Sometimes things just don’t work out. When I know I need to be working as hard as I can is when I don’t want to lift a finger. I have three weeks of college left and I am so eager to be finished. I don’t think I will have ever known a greater sense of relief.
I walk to my truck and there’s a couple making out in the car across the street. Their silhouetted shapes separate as I slam my door and start the engine, coming together again as I pull away. It’s late, and it’d be a lot warmer if they made out inside. When I park the asphalt is covered in frost, tiny glimmers of light like glitter falling from the sky. I can’t tell if it’s on the asphalt or in the air.
It’s late and I should be going to bed. But only out of convenience. I’d rather read a book. Or flip through a catalog. But it’s more convenient to sleep at night, when all should be quiet. Sleeping after class never quite works.
Bush. Gore. Bush. Gore. Votes on the floor. Votes in the air. Votes in a dimple. Votes by a pimple. Votes thrown away. Votes really thrown away. Votes in courts. Votes in appeals. Votes in lawsuits. Votes in monkey-suits. Votes on t-shirts. Votes in trash cans. Votes on billboards. Votes in campaign ads. Votes from abroad. Votes from a broad. Votes by population. Votes by electoral college. Votes by recount. Votes by rerecount. Votes by legislature. Votes by federal court. Votes by people. Votes by puppet. Votes for democracy. Votes for anarchy. Votes for apathy. Votes for humanity. Bush. Gore. Bush. Gore.
Is Thanksgiving break over already? And just when I had completely forgotten all my projects, assignments, papers, and tests. And was it a time of thanks? I’m not so sure. I felt like I was eating and running, eating and running. After my sophomore year of college home became less and less like home each time I came back. Now I realized it would be one of the last times I’ll actually be home for an extended period of time (so I was only home for four days, compared to the 36 hours I’ll be home for Christmas, that’s an extended period). In less than a month I’ll have my own place called home. I won’t have to move anymore and cram my stuff in the back of my pickup and drive home at the end of the semester. I’ll already be home. Which makes my last time at home a little frenzied, hectic, and sad–if I would have slowed down enough to notice.

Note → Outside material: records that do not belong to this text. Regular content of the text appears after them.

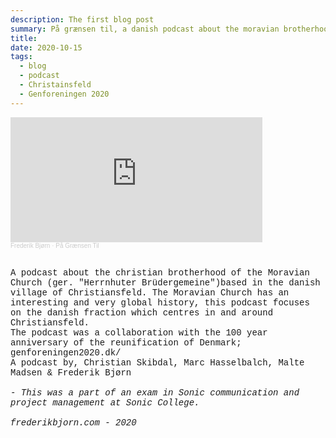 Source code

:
 ```yaml
---
description: The first blog post
summary: På grænsen til, a danish podcast about the moravian brotherhood of Christiansfeld
title: 
date: 2020-10-15
tags:
  - blog
  - podcast
  - Christainsfeld
  - Genforeningen 2020
---
```



<iframe width="80%" height="200" scrolling="no" frameborder="no" allow="autoplay" src="https://w.soundcloud.com/player/?url=https%3A//api.soundcloud.com/tracks/912628837%3Fsecret_token%3Ds-HRcQYK6JKbe&color=%23e26735&auto_play=false&hide_related=false&show_comments=true&show_user=true&show_reposts=false&show_teaser=true&visual=true"></iframe><div style="font-size: 10px; color: #cccccc;line-break: anywhere;word-break: normal;overflow: hidden;white-space: nowrap;text-overflow: ellipsis; font-family: Interstate,Lucida Grande,Lucida Sans Unicode,Lucida Sans,Garuda,Verdana,Tahoma,sans-serif;font-weight: 100;"><a href="https://soundcloud.com/frederikbjoern" title="Frederik Bjørn" target="_blank" style="color: #cccccc; text-decoration: none;">Frederik Bjørn</a> · <a href="https://soundcloud.com/frederikbjoern/pa-graensen-til/s-HRcQYK6JKbe" title="På Grænsen Til" target="_blank" style="color: #cccccc; text-decoration: none;">På Grænsen Til</a></div>




<a style="text-decoration:none;font-family:courier new;font-size:14px;text-decoration:none;">

<br>

<!--<img align="right" width="50%" src="Paa-graensen-til.jpg">-->

A podcast about the christian brotherhood of the Moravian Church (ger. "Herrnhuter Brüdergemeine")based in the danish village of Christiansfeld.
The Moravian Church has an interesting and very global history, this podcast focuses on the danish fraction which centres in and around Christiansfeld.
<br>
The podcast was a collaboration with the 100 year anniversary of the reunification of Denmark; genforeningen2020.dk/
<br>
A podcast by, Christian Skibdal, Marc Hasselbalch, Malte Madsen & Frederik Bjørn
<br>
<br>
<em> - This was a part of an exam in Sonic communication and project management at Sonic College.</em>
<br>
<br>
<em>frederikbjorn.com - 2020</em>
<br>

</a>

What do you do when you don’t like your church? Find another, some people say. But is it really that simple? I hate church shopping, and the idealist within tells me I should be able to get along in whatever church I’m at. But that can’t be completely true–there’s theological differences that you just can’t agree on, right? Or should we all be able to come together in Christ, no matter our differences?
The idealist within tells me church should be a place where all are welcome, regardless of race, class, and belief. If the church couldn’t handle differences, even theological ones, how would it have lasted so long? The idealist within tells me if I’m not liking my church the problem is me. I’m not involved, I’m not paying attention, I’m too hung up minor details, I’m too selfish.
But the pragmatic within tells me church needs to be a place that functions. If I can’t get involved, what’s the point? If I fall asleep in the pew, that’s a problem. If I can’t worship because the worship leader with the poodle hair is driving me nuts, I need to find another way to worship. It’s not my problem, it’s their problem. Perhaps that’s taking it a bit far, but there is a practical side to it. If your church acts out its free will ideas in a way that contradicts my predestination, we’re going to have some problems. Even Paul and Barnabas disagreed and split.
Then the idealist within rises up again and tells me things never get better when people leave. What does that accomplish? If you have a problem with the church, and it’s a genuine problem (not the annoying poodle-haired woman), the answer is change. Start moving to bring about change yourself. The church will never become a friendly church if people leave because the church is unfriendly. You have to do your part to make the church friendly.
But I’ve been coming for a year, says that pragmatic. But you can’t shop for a church like you shop for a sweater, says the idealist. And back and forth they go.
I think church should be a place where you feel accepted, whether it’s your first time, or your seven-hundredth. I think church should be a place of community–not just a Sunday morning affair. I want to see church happening outside the four walls we deem church. I think church should be local–I don’t think church can work when you have to hop on the freeway to get there.
And so all the ideas pop around in my head and I wonder which one is right. Is the problem with me? Is the problem with the church? Is it a little bit of both? I don’t know. And all the while I realize I’ve ignored my youth pastor’s one piece of advice: become a part of a church. I’ve been going to one church for over a year, I help teach a Sunday School class, and I warm the same section of pew every week. But would anybody notice if I wasn’t there? Or would it just seem like there’s a little more room up near the front?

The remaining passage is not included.